Dataset entries »
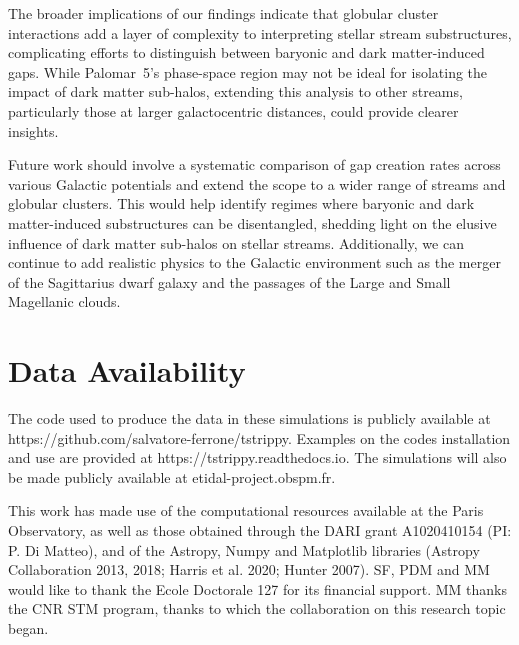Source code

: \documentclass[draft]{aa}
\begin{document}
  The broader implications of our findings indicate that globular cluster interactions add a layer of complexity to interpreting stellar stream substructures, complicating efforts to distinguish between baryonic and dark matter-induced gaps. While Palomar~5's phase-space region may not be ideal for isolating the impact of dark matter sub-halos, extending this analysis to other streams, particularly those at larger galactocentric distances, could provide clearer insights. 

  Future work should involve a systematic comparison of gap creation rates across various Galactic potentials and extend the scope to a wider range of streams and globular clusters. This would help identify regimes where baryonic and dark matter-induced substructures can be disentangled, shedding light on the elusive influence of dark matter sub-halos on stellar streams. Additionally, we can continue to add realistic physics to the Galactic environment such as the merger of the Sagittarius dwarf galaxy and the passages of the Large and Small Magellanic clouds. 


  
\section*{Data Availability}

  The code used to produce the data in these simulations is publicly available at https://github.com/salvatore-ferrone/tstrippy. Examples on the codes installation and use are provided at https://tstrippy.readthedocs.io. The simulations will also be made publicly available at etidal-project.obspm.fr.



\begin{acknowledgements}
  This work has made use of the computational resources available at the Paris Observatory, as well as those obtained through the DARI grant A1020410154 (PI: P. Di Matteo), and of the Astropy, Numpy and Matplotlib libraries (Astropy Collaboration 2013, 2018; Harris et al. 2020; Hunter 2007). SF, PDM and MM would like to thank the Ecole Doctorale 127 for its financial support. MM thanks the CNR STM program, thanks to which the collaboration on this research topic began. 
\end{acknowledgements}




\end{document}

---

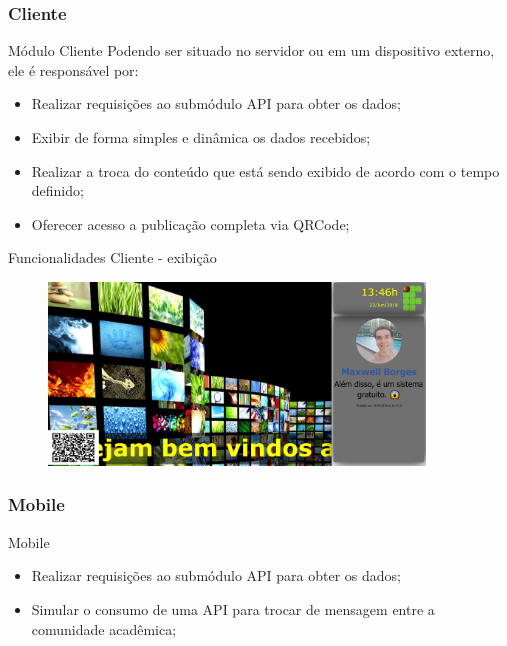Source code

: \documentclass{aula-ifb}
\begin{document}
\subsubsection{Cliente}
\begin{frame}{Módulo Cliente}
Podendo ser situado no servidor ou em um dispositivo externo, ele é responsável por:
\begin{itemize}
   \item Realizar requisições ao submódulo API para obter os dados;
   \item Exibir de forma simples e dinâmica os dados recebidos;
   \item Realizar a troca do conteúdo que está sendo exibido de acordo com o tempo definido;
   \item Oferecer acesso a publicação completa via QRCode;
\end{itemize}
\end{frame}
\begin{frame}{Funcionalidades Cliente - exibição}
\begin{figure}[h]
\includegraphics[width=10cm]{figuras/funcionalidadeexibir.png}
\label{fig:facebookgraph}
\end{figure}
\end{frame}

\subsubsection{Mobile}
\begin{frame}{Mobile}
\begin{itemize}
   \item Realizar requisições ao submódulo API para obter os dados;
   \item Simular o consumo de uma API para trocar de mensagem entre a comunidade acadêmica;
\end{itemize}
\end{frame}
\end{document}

* * *

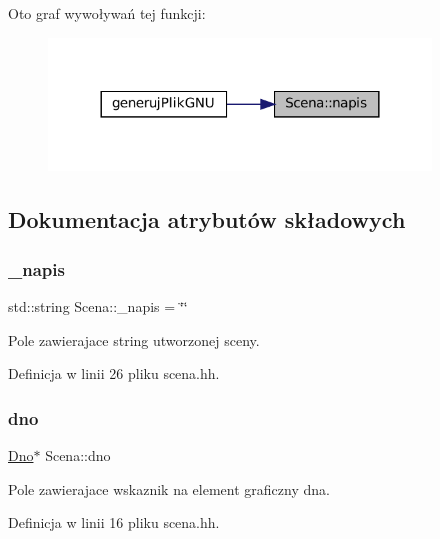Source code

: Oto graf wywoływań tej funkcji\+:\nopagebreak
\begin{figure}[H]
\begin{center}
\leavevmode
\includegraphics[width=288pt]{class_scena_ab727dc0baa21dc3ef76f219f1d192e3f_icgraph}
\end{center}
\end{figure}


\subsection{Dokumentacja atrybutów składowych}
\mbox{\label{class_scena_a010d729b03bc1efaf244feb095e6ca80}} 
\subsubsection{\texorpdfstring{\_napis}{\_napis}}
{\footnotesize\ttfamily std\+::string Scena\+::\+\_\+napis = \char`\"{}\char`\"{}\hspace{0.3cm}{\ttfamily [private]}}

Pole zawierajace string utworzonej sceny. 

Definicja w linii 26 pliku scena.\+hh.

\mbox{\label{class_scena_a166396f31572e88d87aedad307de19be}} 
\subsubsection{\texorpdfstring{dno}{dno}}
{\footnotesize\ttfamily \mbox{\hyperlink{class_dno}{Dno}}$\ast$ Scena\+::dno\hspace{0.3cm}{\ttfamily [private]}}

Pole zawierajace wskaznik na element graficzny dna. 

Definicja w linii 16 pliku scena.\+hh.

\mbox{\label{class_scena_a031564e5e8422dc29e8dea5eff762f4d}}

Task to carry out »
Across the data, pull every line containing the string "halos".

Answer to this exercise »
  The broader implications of our findings indicate that globular cluster interactions add a layer of complexity to interpreting stellar stream substructures, complicating efforts to distinguish between baryonic and dark matter-induced gaps. While Palomar~5's phase-space region may not be ideal for isolating the impact of dark matter sub-halos, extending this analysis to other streams, particularly those at larger galactocentric distances, could provide clearer insights. 
  Future work should involve a systematic comparison of gap creation rates across various Galactic potentials and extend the scope to a wider range of streams and globular clusters. This would help identify regimes where baryonic and dark matter-induced substructures can be disentangled, shedding light on the elusive influence of dark matter sub-halos on stellar streams. Additionally, we can continue to add realistic physics to the Galactic environment such as the merger of the Sagittarius dwarf galaxy and the passages of the Large and Small Magellanic clouds. 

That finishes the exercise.